DATA section start

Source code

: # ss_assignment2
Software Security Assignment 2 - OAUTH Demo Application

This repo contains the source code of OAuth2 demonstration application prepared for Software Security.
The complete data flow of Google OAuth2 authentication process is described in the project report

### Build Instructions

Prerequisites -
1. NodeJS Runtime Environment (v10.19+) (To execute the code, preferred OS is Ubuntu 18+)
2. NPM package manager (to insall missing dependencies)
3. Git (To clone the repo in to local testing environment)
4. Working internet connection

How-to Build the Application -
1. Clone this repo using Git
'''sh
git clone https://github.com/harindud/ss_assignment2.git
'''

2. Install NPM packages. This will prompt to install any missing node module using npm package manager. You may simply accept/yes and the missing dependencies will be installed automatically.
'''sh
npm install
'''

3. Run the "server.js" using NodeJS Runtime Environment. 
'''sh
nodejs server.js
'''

DATA section end

ACTIVITY:
Return every line from the entries above that includes the word "using".

REPLY TO THE TASK:
1. Clone this repo using Git
2. Install NPM packages. This will prompt to install any missing node module using npm package manager. You may simply accept/yes and the missing dependencies will be installed automatically.
3. Run the "server.js" using NodeJS Runtime Environment. 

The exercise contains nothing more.